Answer:
a) 0.645%
b) 4.046%
c) Seawater is highly incompressible and the air is much more compressible
Step-by-step explanation:
a)
First we take a look at BULK MODULUS;
change in pressure is expressed as;
dp = -K(dV/V)
bulk modulus K = 2.28*10^9 N/m^2 for seawater
now one atm is given as;
1 atm = 101325 N/m^2
by conversion factor,
1 atm = 10.3m equivalent in height of water
now writing this pressure in terms of equivalent height of water at 1500m
we say;
dp = 1500/10.3 * 101325 N/m^2
now substituting into dp = -K(dV/V)
dV/V = - dp/K
= - ( 1500/10.3 * 101325 N/m^2 ) / (2.28*10^9 N/m^2)

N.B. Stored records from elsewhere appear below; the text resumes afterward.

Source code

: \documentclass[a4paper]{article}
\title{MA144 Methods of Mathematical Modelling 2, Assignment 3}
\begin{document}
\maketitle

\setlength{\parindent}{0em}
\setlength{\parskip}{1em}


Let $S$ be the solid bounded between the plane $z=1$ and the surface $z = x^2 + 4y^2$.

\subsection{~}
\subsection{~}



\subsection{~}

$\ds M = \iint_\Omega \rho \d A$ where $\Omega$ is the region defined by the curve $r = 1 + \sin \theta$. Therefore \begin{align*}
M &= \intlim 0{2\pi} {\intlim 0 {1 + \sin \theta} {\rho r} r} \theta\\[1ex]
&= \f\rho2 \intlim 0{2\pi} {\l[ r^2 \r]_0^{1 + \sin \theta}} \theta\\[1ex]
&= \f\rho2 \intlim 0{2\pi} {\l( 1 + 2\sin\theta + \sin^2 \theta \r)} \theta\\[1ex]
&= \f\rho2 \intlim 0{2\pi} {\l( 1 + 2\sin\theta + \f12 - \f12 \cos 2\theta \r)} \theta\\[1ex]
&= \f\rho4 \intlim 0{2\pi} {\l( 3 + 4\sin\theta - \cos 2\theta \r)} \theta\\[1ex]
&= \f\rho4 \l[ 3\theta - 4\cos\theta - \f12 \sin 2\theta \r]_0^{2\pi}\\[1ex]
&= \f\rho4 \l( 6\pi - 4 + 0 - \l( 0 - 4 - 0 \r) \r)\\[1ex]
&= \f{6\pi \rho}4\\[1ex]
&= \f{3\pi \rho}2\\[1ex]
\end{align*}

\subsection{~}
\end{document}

= - (14756067.96 / 2.28*10^9)
= - (0.00647)
= - 0.645%
the fractional change in volume of fixed mass of seawater is 0.645%, the negative sign indicates the decrease in the change in volume.
b)
Lets look at the ideal gas equation
pV = mRT
P = pRT
now we know that T and T are constant
dP = RTdp
so
dP/P = dp/p
given that the equivalent change in the pressure is 4100 Pa;
dp/p = 4100 / 101325
= 0.04046
= 4.046%
the fractional change in density of a fixed mass of air is 4.046%
c)
Taking a close look of the fractional change in volume of seawater in partA and the fractional change in density of a fixed mass of air in partB, we can say that Seawater is highly incompressible and the air is much more compressible.